Another group with a different flavor is $(\mathbb{Z}/(n\mathbb{Z}), +)$, the integers modulo $n ≥ 2$ integer: as a set, this can be identified with $\{0, 1, . . . , n − 1\}$ (the remainders when dividing by $n$ in integers), and addition gives the usual sum in $\mathbb{Z}$, reduced modulo $n$, so e.g. in $(\mathbb{Z}/(5\mathbb{Z}), +)$, $2 + 4 = 1$. It is less confusing though to write $\{[0], . . . , [n − 1]\}$ for the set, and $[2] + [4] = [1]$ then; below we see why this is a good notation.
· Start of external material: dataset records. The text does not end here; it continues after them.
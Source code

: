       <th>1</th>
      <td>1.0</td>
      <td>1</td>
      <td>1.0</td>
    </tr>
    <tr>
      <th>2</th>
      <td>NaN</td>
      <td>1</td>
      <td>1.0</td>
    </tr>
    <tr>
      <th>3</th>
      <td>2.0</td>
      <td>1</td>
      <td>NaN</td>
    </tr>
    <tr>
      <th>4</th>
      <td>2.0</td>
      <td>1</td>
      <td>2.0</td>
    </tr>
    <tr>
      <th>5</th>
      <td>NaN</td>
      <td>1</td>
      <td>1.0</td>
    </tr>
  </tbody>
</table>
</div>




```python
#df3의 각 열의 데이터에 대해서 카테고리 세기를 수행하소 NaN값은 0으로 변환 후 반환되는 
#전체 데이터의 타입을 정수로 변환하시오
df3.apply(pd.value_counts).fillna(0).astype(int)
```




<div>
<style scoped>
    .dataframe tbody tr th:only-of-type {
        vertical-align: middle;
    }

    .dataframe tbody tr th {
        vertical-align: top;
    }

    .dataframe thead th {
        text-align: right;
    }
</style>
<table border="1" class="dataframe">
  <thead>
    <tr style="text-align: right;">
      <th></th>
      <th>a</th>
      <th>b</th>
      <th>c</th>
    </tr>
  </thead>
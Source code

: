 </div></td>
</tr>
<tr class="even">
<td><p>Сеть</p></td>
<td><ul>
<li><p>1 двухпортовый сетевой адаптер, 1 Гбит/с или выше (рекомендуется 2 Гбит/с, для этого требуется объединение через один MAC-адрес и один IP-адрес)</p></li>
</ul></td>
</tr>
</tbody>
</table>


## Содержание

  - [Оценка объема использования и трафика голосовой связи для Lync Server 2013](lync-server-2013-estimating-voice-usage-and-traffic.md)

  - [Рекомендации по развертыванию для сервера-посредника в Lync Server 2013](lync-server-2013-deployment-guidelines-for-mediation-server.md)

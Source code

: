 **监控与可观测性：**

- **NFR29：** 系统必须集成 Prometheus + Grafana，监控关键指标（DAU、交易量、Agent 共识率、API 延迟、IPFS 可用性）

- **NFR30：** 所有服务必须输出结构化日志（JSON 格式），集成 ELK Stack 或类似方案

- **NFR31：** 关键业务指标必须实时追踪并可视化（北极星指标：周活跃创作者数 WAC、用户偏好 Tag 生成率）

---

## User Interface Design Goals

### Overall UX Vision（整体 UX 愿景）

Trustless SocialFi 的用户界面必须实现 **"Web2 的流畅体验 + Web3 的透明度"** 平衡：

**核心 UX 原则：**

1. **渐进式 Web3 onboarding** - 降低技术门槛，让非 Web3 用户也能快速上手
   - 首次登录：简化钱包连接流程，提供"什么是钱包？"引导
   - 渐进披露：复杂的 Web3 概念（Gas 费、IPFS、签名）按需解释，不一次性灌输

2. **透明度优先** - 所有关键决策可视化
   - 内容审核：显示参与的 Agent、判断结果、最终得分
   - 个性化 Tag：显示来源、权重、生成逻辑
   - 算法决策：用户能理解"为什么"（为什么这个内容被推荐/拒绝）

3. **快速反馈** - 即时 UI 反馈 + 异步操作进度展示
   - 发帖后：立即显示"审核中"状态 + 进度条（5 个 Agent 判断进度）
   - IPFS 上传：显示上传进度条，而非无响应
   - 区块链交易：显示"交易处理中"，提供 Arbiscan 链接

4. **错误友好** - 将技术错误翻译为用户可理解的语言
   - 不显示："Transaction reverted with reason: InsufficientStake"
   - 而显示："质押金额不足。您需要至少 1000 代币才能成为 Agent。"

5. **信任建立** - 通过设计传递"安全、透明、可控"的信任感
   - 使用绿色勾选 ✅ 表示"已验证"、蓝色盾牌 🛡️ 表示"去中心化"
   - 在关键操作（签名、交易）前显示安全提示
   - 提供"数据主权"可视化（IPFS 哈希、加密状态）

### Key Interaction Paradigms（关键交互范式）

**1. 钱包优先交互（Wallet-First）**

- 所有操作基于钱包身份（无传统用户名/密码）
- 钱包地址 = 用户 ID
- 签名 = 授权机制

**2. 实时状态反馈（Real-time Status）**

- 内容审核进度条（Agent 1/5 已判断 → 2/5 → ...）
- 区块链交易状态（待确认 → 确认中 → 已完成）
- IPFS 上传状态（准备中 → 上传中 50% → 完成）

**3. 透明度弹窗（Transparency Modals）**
With this definition, addition is well defined on $(\mathbb{Z}/(n\mathbb{Z}), +)$, but it can be quite awkward to check its properties. It is usually better to proceed as follows: we partition (divide into disjoint sets) $\mathbb{Z}$ into equivalence classes, and say that $a$ and $b$ are in the same class, or $a ∼ b$, if $a − b$ is divisible by $n$, i.e. if $a$ and $b$ differ by a multiple of $n$. Then there are $n$ equivalence classes, namely exactly the remainders when dividing by $n$. We write the equivalence class of $a ∈ \mathbb{Z}$ as $[a]$...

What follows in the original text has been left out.